Problem description →
Please copy out each line of the entries in which "delta" appears.

──────── Provided information

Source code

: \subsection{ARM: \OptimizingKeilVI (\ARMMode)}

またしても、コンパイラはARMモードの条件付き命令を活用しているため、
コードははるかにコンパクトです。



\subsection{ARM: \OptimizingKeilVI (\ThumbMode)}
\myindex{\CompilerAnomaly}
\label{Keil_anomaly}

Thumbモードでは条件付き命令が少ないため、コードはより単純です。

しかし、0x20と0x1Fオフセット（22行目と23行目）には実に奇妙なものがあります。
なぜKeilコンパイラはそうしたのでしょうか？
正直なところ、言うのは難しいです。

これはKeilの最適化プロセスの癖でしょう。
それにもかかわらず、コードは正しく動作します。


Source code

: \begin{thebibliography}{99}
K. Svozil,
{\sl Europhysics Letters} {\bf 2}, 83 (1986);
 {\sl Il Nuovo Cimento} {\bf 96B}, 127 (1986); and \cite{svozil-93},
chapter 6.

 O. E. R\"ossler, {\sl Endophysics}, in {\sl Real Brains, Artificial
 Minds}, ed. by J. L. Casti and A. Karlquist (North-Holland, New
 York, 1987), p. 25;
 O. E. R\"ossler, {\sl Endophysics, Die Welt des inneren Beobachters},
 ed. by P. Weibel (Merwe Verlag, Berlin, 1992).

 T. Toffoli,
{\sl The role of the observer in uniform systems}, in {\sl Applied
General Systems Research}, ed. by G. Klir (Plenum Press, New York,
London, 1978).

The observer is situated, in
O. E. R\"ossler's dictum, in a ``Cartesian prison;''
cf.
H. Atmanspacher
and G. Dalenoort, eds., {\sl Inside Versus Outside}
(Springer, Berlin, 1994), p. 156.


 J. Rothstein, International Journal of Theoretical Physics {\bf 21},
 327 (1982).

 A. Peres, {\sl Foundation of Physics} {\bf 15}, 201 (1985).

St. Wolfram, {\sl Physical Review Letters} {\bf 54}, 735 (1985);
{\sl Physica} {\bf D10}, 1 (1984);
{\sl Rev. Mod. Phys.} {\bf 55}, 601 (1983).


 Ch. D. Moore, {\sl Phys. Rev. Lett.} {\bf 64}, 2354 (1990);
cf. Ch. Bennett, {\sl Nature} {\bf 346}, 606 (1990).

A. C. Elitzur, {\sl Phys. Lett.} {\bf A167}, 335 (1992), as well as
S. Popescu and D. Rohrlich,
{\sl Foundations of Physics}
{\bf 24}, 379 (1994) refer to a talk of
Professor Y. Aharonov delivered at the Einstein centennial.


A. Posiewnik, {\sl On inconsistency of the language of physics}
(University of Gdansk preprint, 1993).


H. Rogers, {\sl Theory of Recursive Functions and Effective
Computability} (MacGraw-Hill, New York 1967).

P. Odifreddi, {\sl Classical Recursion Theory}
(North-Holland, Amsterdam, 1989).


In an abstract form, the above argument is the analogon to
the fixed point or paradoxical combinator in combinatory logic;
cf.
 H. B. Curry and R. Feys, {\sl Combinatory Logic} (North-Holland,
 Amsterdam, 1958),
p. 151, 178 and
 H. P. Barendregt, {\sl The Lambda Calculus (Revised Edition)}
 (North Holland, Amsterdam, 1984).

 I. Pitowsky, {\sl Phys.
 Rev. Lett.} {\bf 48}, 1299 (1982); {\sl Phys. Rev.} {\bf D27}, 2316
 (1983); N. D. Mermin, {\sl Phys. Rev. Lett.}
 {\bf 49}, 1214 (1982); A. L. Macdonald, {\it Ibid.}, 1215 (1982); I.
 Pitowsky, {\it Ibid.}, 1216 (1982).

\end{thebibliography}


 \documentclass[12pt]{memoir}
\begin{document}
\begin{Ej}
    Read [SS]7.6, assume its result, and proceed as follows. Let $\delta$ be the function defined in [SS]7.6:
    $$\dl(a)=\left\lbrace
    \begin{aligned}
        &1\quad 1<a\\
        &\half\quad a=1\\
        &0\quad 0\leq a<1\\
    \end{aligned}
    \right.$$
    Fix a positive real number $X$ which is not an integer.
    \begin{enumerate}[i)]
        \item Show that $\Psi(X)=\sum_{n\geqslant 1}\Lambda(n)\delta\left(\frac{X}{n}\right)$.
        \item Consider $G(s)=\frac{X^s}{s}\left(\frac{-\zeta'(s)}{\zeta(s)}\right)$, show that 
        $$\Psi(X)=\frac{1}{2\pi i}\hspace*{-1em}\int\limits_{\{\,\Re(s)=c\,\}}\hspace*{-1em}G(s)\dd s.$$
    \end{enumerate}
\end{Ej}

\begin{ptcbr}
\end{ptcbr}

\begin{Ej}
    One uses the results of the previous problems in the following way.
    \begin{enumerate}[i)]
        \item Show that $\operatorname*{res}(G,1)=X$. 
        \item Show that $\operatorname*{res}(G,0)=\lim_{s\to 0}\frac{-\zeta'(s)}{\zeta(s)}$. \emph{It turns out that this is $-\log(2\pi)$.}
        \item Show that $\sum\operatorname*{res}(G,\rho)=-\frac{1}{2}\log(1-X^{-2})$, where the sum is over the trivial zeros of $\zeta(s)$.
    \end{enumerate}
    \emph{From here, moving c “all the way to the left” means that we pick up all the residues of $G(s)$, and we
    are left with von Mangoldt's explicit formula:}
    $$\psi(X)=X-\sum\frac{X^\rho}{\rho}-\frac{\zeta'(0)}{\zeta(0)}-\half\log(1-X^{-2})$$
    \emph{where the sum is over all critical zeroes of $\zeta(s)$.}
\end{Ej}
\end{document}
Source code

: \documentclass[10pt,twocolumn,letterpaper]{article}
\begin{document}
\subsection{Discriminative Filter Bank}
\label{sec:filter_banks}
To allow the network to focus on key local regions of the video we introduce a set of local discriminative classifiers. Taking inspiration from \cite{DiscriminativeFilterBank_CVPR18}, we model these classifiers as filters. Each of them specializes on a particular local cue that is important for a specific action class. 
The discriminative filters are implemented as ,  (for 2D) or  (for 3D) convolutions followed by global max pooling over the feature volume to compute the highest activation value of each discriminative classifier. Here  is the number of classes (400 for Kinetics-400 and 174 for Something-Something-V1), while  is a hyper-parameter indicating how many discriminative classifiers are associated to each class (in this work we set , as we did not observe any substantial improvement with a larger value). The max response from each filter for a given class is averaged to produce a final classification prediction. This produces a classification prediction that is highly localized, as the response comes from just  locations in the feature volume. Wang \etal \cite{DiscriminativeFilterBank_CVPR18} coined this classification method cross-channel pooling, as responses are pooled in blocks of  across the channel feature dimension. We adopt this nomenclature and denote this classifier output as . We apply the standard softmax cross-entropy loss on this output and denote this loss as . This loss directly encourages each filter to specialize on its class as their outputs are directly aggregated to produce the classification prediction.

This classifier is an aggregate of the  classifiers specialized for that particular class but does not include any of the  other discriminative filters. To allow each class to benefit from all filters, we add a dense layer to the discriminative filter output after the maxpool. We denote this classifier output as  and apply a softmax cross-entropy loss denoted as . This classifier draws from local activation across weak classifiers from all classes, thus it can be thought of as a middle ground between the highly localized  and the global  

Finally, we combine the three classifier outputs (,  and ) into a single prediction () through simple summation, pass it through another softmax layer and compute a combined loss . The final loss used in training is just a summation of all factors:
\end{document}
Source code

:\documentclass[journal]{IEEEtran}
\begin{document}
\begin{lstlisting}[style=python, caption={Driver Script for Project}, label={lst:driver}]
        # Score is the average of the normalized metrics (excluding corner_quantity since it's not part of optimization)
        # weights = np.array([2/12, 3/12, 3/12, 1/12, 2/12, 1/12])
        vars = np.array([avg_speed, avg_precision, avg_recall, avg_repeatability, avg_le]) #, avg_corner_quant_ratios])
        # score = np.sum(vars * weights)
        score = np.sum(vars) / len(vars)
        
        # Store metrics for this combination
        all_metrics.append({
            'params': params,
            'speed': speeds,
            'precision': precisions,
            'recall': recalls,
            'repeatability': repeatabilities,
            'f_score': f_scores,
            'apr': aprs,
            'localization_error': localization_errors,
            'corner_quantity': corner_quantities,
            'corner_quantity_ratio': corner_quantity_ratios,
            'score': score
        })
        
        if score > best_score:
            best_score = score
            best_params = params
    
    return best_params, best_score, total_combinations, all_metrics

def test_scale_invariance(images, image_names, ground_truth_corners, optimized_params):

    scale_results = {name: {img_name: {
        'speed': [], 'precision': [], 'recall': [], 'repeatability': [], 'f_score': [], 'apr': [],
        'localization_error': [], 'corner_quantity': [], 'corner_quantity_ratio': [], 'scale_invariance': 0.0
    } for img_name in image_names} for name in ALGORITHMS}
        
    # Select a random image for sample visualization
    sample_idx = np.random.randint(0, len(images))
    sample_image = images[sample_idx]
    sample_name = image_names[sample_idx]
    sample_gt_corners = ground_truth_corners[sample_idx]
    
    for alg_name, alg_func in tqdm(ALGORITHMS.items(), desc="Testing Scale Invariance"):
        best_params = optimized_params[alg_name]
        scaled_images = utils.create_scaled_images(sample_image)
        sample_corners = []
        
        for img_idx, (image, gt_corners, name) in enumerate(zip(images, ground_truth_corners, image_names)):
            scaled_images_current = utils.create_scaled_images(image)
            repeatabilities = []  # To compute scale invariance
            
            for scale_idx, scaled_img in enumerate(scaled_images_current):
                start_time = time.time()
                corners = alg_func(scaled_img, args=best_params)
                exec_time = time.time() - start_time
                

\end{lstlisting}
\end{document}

────────────────

Answer section →
    Read [SS]7.6, assume its result, and proceed as follows. Let $\delta$ be the function defined in [SS]7.6:
        \item Show that $\Psi(X)=\sum_{n\geqslant 1}\Lambda(n)\delta\left(\frac{X}{n}\right)$.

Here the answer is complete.